General question: Do psychological constructs lend themselves to organizing and understanding fiscal perceptions and decision-making of investors and can they be used to make these perceptions more accurate and their decision-making more effective?
General thesis: The present economic climate and its depiction by the media has generated a psychological climate of depression, anxiety, helplessness, defeatism, and vulnerability. This feeling is pervasive and behaviorally contagious. Concepts of resilience can be used to build consumer confidence, trust, optimism, and effective decision-making.
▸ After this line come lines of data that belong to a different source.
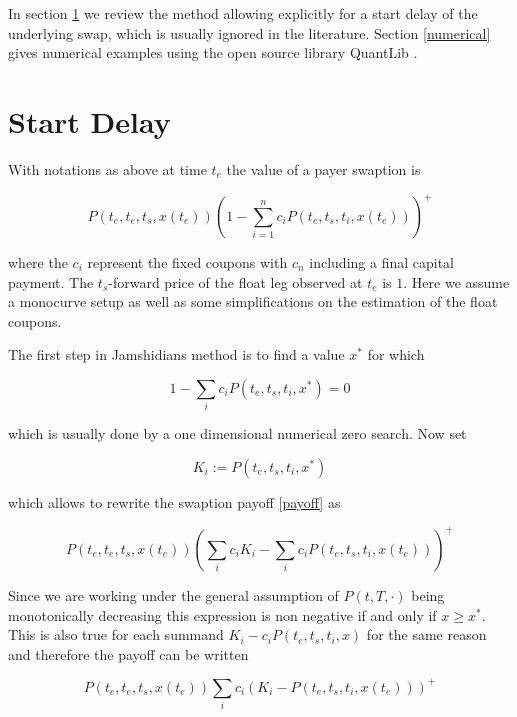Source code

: \documentclass{amsart}
\theoremstyle{plain}
\numberwithin{equation}{section}
\begin{document}
In section \ref{delay} we review the method allowing explicitly for a start delay of the underlying swap, which is usually ignored in the literature. Section \ref{numerical} gives numerical examples using the open source library QuantLib \cite{ql}. 

\section{Start Delay}\label{delay}

With notations as above at time $t_e$ the value of a payer swaption is

\begin{equation}\label{payoff}
P(t_e,t_e,t_s,x(t_e)) \left( 1 - \sum_{i=1}^n c_i P(t_e,t_s,t_i,x(t_e)) \right)^+
\end{equation}

where the $c_i$ represent the fixed coupons with $c_n$ including a final capital payment. The $t_s$-forward price of the float leg observed at $t_e$ is $1$. Here we assume a monocurve setup as well as some simplifications on the estimation of the float coupons.

The first step in Jamshidians method is to find a value $x^*$ for which

\begin{equation}
1 - \sum_{i} c_i P(t_e,t_s,t_i,x^*) = 0
\end{equation}

which is usually done by a one dimensional numerical zero search. Now set

\begin{equation}\label{strikes}
K_i := P(t_e,t_s,t_i,x^*)
\end{equation}

which allows to rewrite the swaption payoff \ref{payoff} as

\begin{equation}
P(t_e,t_e,t_s,x(t_e)) \left( \sum_i c_i K_i - \sum_i c_i P(t_e,t_s,t_i,x(t_e)) \right)^+
\end{equation}

Since we are working under the general assumption of $P(t,T,\cdot)$ being monotonically decreasing this expression is non negative if and only if $x\geq x^*$. This is also true for each summand $K_i - c_iP(t_e,t_s,t_i,x)$ for the same reason and therefore the payoff can be written

\begin{equation}\label{zerobondoption}
P(t_e,t_e,t_s,x(t_e)) \sum_i c_i \left( K_i - P(t_e,t_s,t_i,x(t_e)) \right)^+
\end{equation}
\end{document}

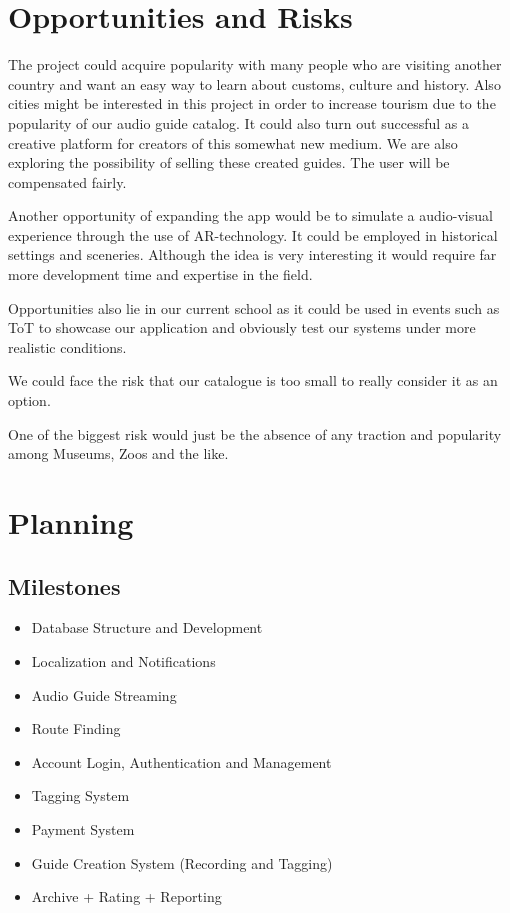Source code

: \documentclass[12pt]{article}
\theoremstyle{definition}
\newenvironment{text}{
}{}
\begin{document}
\section{Opportunities and Risks}
\begin{text}
The project could acquire popularity with many people who are visiting another country and want an easy way to learn about customs, culture and history.
Also cities might be interested in this project in order to increase tourism due to the popularity of our audio guide catalog.
It could also turn out successful as a creative platform for creators of this somewhat new medium. We are also exploring the possibility of selling these created guides. The user will be compensated fairly.\newline
 
Another opportunity of expanding the app would be to simulate a audio-visual experience through the use of AR-technology. It could be employed in historical settings and sceneries. Although the idea is very interesting it would require far more development time and expertise in the field.\newline

Opportunities also lie in our current school as it could be used in events such as ToT to showcase our application and obviously test our systems under more realistic conditions.
 
We could face the risk that our catalogue is too small to really consider it as an option.\newline 
 
One of the biggest risk would just be the absence of any traction and popularity among Museums, Zoos and the like. \newline
 
\end{text}
 
\pagebreak
\section{Planning}

\subsection{Milestones}
\begin{itemize}
\item Database Structure and Development
\item Localization and Notifications
\item Audio Guide Streaming
\item Route Finding
\item Account Login, Authentication and Management
\item Tagging System
\item Payment System
\item Guide Creation System (Recording and Tagging)
\item Archive + Rating + Reporting
\end{itemize}
\end{document}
Processes: As in clinical states of depression, people view the present economic climate as pervasive, personalized, and permanent. As in anxiety they may behave in hysterical, histrionic, avoidant, and self-defeating ways.
When in fact: Like clinical depression, periods of economic recession are cyclical. Reactions to recession need not be rigid and pre-determined but can include a range of options. Consumers need to overcome feelings of helplessness and to recognize opportunities, while, at the same time, embracing reasonable safeguards and defensive maneuvers. Just as we can ward off depression and anxiety by psychological defenses and effective problem-solving, so we can defend against self-defeating investment behaviors. While Greenspan accurately warned against irrational exuberance, we now need to avoid irrational dismay. During both bull and bear markets the intelligent and emotionally balanced investor finds a middle ground between the horns of euphoria and depression. We need a psychological Abilify to combat bipolar investor syndrome.